- [Work required]: Go through the listing and state how many lines hold the string "derivative". Nothing else is needed.

*** Opening of Input data ***

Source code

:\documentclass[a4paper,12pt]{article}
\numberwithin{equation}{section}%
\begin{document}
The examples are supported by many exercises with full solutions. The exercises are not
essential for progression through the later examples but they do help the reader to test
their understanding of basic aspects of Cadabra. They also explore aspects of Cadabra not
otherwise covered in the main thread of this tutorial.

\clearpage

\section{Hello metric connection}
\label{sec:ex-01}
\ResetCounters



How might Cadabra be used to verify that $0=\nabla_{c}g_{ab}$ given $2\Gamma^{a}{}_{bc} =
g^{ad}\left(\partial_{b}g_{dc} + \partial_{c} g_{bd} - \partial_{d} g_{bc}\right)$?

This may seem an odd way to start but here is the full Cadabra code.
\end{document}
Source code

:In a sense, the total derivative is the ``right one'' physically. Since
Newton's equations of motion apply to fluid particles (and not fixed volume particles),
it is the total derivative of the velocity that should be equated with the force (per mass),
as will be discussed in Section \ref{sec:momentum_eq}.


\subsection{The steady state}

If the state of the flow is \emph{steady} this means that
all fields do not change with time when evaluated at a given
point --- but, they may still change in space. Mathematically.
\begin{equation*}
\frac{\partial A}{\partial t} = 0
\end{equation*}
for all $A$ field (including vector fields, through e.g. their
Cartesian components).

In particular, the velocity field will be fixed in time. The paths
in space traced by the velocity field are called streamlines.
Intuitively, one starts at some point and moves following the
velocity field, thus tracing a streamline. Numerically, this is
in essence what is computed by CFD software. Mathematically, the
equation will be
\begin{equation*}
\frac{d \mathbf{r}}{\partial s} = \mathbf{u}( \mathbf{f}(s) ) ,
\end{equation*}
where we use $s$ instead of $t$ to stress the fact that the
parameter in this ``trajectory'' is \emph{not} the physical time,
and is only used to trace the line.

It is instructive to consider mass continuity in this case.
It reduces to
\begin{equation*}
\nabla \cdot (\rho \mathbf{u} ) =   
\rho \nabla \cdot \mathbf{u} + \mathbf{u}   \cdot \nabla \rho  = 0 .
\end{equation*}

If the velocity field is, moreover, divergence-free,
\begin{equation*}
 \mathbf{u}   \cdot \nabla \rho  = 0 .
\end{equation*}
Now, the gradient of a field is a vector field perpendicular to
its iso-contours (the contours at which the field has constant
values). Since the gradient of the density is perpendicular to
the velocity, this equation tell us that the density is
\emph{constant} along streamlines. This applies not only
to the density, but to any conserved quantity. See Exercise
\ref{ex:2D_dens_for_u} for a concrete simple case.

*** Close of Input data ***

- [Answer to this task]: 2